Иконографические изводы этого мотива хорошо известны – это «Христос Великий архиерей» и «Причащение апостолов».

Третий мотив – о Младенце, раздробляемом для причащения верных, – в византийском чине литургии если и представлен, то лишь косвенными намеками: при совершении проскомидии священник, покрывая дискос с приуготовленным Агнцем звездицей, произносит: И пришедши звезда ста верху, идеже бе Отроча,

– а преломляя уже освященный Хлеб, говорит: Раздробляется (μελίζεται – в языке LXX это слово означает рассечение жертвенного животного на части) и разделяется Агнец Божий…

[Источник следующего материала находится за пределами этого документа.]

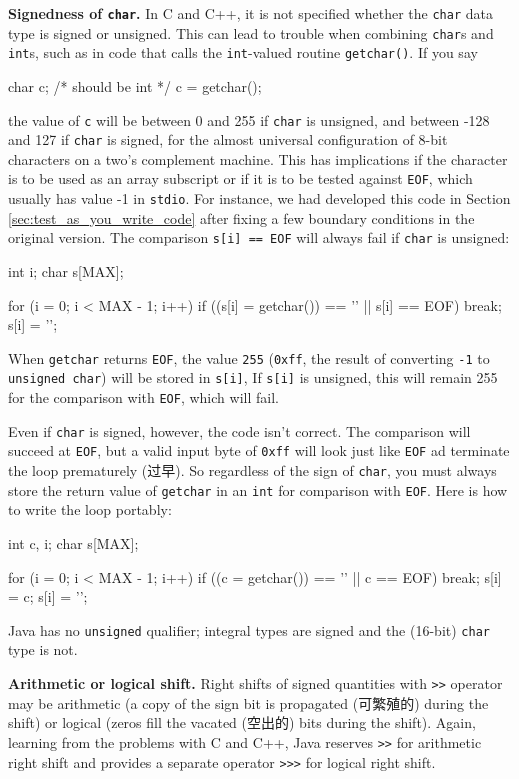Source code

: \textbf{Signedness of \texttt{char}.} In C and C++, it is not specified
whether the \verb'char' data type is signed or unsigned. This can lead to
trouble when combining \verb'char's and \verb'int's, such as in code that
calls the \verb'int'-valued routine \verb'getchar()'. If you say
\begin{wellcode}
    char    c;  /* should be int */
    c = getchar();
\end{wellcode}
the value of \verb'c' will be between 0 and 255 if \verb'char' is unsigned,
and between -128 and 127 if \verb'char' is signed, for the almost universal
configuration of 8-bit characters on a two's complement machine. This has
implications if the character is to be used as an array subscript or if it
is to be tested against \verb'EOF', which usually has value -1 in
\verb'stdio'.  For instance, we had developed this code in Section
\ref{sec:test_as_you_write_code} after fixing a few boundary conditions in
the original version. The comparison \verb's[i] == EOF' will always fail if
\verb'char' is unsigned:
\begin{badcode}
    int i;
    char s[MAX];

    for (i = 0; i < MAX - 1; i++)
        if ((s[i] = getchar()) == '\n' || s[i] == EOF)
            break;
    s[i] = '\0';
\end{badcode}
When \verb'getchar' returns \verb'EOF', the value \verb'255' (\verb'0xff',
the result of converting \verb'-1' to \verb'unsigned char') will be stored
in \verb's[i]', If \verb's[i]' is unsigned, this will remain 255 for the
comparison with \verb'EOF', which will fail.

Even if \verb'char' is signed, however, the code isn't correct. The
comparison will succeed at \verb'EOF', but a valid input byte of
\verb'0xff' will look just like \verb'EOF' ad terminate the loop
prematurely (过早). So regardless of the sign of \verb'char', you must
always store the return value of \verb'getchar' in an \verb'int' for
comparison with \verb'EOF'. Here is how to write the loop portably:
\begin{wellcode}
    int c, i;
    char s[MAX];

    for (i = 0; i < MAX - 1; i++) {
        if ((c = getchar()) == '\n' || c == EOF)
            break;
        s[i] = c;
    }
    s[i] = '\0';
\end{wellcode}

Java has no \verb'unsigned' qualifier; integral types are signed and the
(16-bit) \verb'char' type is not.

\textbf{Arithmetic or logical shift.} Right shifts of signed quantities
with \verb'>>' operator may be arithmetic (a copy of the sign bit is
propagated (可繁殖的) during the shift) or logical (zeros fill the vacated
(空出的) bits during the shift). Again, learning from the problems with C
and C++, Java reserves \verb'>>' for arithmetic right shift and provides a
separate operator \verb'>>>' for logical right shift.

Однако в житийной и поучительной литературе, а также в иконографии этот мотив представлен особенно широко – и часто связан с четвертым мотивом, о восхищении Святых Таин недостойным человеком и его вразумлении посредством того или иного видения – как правило, представления Святых Даров в виде реалистичных плоти и крови (как, собственно, и в уже процитированном Житии свт. Василия). Наиболее известным рассказом о реалистичном видении плоти и крови вместо Святых Даров, причем случившимся в результате восхищения Святых Даров со стороны недостаточно достойного причастника, является следующая история из «Apophthegmata Patrum» (гл. 18, § 4), сообщенная, как утверждается, аввой Даниилом Фаранским12:

Отец наш авва Арсений говорил об одном, жившем в Скиту, что он был великий подвижник, но прост в вере и от простоты погрешал. Он говорил: «Хлеб, который мы принимаем, не есть по природе (φύσει) Тело Христово, а лишь вместообраз (ἀντίτυπον)».

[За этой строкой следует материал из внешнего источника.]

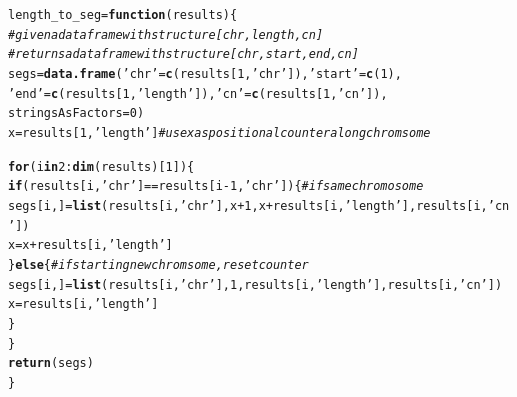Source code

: \documentclass[12pt]{article}\usepackage[]{graphicx}\usepackage[]{color}
\makeatletter
\newcommand{\hlnum}[1]{\textcolor[rgb]{0.686,0.059,0.569}{#1}}%
\newcommand{\hlstr}[1]{\textcolor[rgb]{0.192,0.494,0.8}{#1}}%
\newcommand{\hlcom}[1]{\textcolor[rgb]{0.678,0.584,0.686}{\textit{#1}}}%
\newcommand{\hlopt}[1]{\textcolor[rgb]{0,0,0}{#1}}%
\newcommand{\hlstd}[1]{\textcolor[rgb]{0.345,0.345,0.345}{#1}}%
\newcommand{\hlkwa}[1]{\textcolor[rgb]{0.161,0.373,0.58}{\textbf{#1}}}%
\newcommand{\hlkwb}[1]{\textcolor[rgb]{0.69,0.353,0.396}{#1}}%
\newcommand{\hlkwc}[1]{\textcolor[rgb]{0.333,0.667,0.333}{#1}}%
\newcommand{\hlkwd}[1]{\textcolor[rgb]{0.737,0.353,0.396}{\textbf{#1}}}%
\newenvironment{kframe}{%
 \def\at@end@of@kframe{}%
 \ifinner\ifhmode%
  \def\at@end@of@kframe{\end{minipage}}%
  \begin{minipage}{\columnwidth}%
 \fi\fi%
 \def\FrameCommand##1{\hskip\@totalleftmargin \hskip-\fboxsep
 \colorbox{shadecolor}{##1}\hskip-\fboxsep
     \hskip-\linewidth \hskip-\@totalleftmargin \hskip\columnwidth}%
 \MakeFramed {\advance\hsize-\width
   \@totalleftmargin\z@ \linewidth\hsize
   \@setminipage}}%
 {\par\unskip\endMakeFramed%
 \at@end@of@kframe}
\newenvironment{knitrout}{}{} %
\makeatother
\begin{document}
\begin{knitrout}
\begin{kframe}
\begin{alltt}
\hlstd{length_to_seg} \hlkwb{=} \hlkwa{function}\hlstd{(}\hlkwc{results}\hlstd{)\{}
  \hlcom{#given a dataframe with structure [chr, length, cn]}
  \hlcom{#returns a dataframe with structure [chr, start, end, cn]}
  \hlstd{segs} \hlkwb{=} \hlkwd{data.frame}\hlstd{(}\hlstr{'chr'} \hlstd{=} \hlkwd{c}\hlstd{(results[}\hlnum{1}\hlstd{,}\hlstr{'chr'}\hlstd{]),} \hlstr{'start'} \hlstd{=} \hlkwd{c}\hlstd{(}\hlnum{1}\hlstd{),}
                    \hlstr{'end'} \hlstd{=} \hlkwd{c}\hlstd{(results[}\hlnum{1}\hlstd{,}\hlstr{'length'}\hlstd{]),} \hlstr{'cn'} \hlstd{=} \hlkwd{c}\hlstd{(results[}\hlnum{1}\hlstd{,}\hlstr{'cn'}\hlstd{]),}
                    \hlkwc{stringsAsFactors} \hlstd{=} \hlnum{0}\hlstd{)}
  \hlstd{x} \hlkwb{=} \hlstd{results[}\hlnum{1}\hlstd{,}\hlstr{'length'}\hlstd{]} \hlcom{#use x as positional counter along chromsome}

  \hlkwa{for} \hlstd{(i} \hlkwa{in} \hlnum{2}\hlopt{:}\hlkwd{dim}\hlstd{(results)[}\hlnum{1}\hlstd{])\{}
    \hlkwa{if} \hlstd{(results[i,} \hlstr{'chr'}\hlstd{]} \hlopt{==} \hlstd{results[i}\hlopt{-}\hlnum{1}\hlstd{,} \hlstr{'chr'}\hlstd{])\{} \hlcom{#if same chromosome}
      \hlstd{segs[i,]} \hlkwb{=} \hlkwd{list}\hlstd{(results[i,}\hlstr{'chr'}\hlstd{],x}\hlopt{+}\hlnum{1}\hlstd{,x}\hlopt{+}\hlstd{results[i,}\hlstr{'length'}\hlstd{],results[i,}\hlstr{'cn'}\hlstd{])}
      \hlstd{x} \hlkwb{=} \hlstd{x} \hlopt{+} \hlstd{results[i,} \hlstr{'length'}\hlstd{]}
    \hlstd{\}}\hlkwa{else}\hlstd{\{} \hlcom{#if starting new chromsome, reset counter}
      \hlstd{segs[i,]} \hlkwb{=} \hlkwd{list}\hlstd{(results[i,}\hlstr{'chr'}\hlstd{],} \hlnum{1}\hlstd{, results[i,}\hlstr{'length'}\hlstd{], results[i,}\hlstr{'cn'}\hlstd{])}
      \hlstd{x} \hlkwb{=} \hlstd{results[i,} \hlstr{'length'}\hlstd{]}
    \hlstd{\}}
  \hlstd{\}}
  \hlkwd{return}\hlstd{(segs)}
\hlstd{\}}


\end{alltt}
\end{kframe}
\end{knitrout}
\end{document}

Два старца услышали, что он так говорит, и, зная его великим по жизни, уразумели, что говорит сие не по злобе, а от простоты. Они пришли к нему и говорят: «Авва! Мы слышали об одном старце, что он учит противно вере, ибо говорит, что Хлеб, который мы принимаем, не есть Тело Христово по природе, но лишь вместообраз». Старец отвечал: «Это я говорил». Тогда они начали его увещевать, говоря: «Не такой [веры] держись, но [той], какую передает Вселенская Церковь. Ибо мы веруем, что сам Хлеб есть Тело Христово и Чаша есть сама Кровь Христова, истинно, а не вместообразно (κατὰ ἀλήθειαν, κα οὐ κατ᾿ ἀντίτυπον). Как вначале Бог, взявши персть от земли, создал из нее человека по образу Своему, и хотя сей образ Божий для нас непостижим, никто однако же не может сказать, что нет его в человеке: так точно мы веруем, что и Хлеб, о коем сказал Иисус Христос: сие есть Тело Мое, – истинно есть Тело Христово». Старец отвечал: «Если не уверюсь самим делом, не могу вполне убедиться». Они сказали ему: «Помолимся Богу сию неделю о Таинстве сем и надеемся, что Бог откроет нам». Старец принял слово сие с радостью и молился Богу так: «Господи! Ты знаешь, что я не верю не по злобе, но, чтобы не заблуждаться по неведению, открой мне, Господи Иисусе Христе!». Старцы, возвратясь в свои келии, и сами молились Богу таким образом: «Господи Иисусе Христе! Открой старцу Таинство сие, да уверует он и не погубит труда своего!».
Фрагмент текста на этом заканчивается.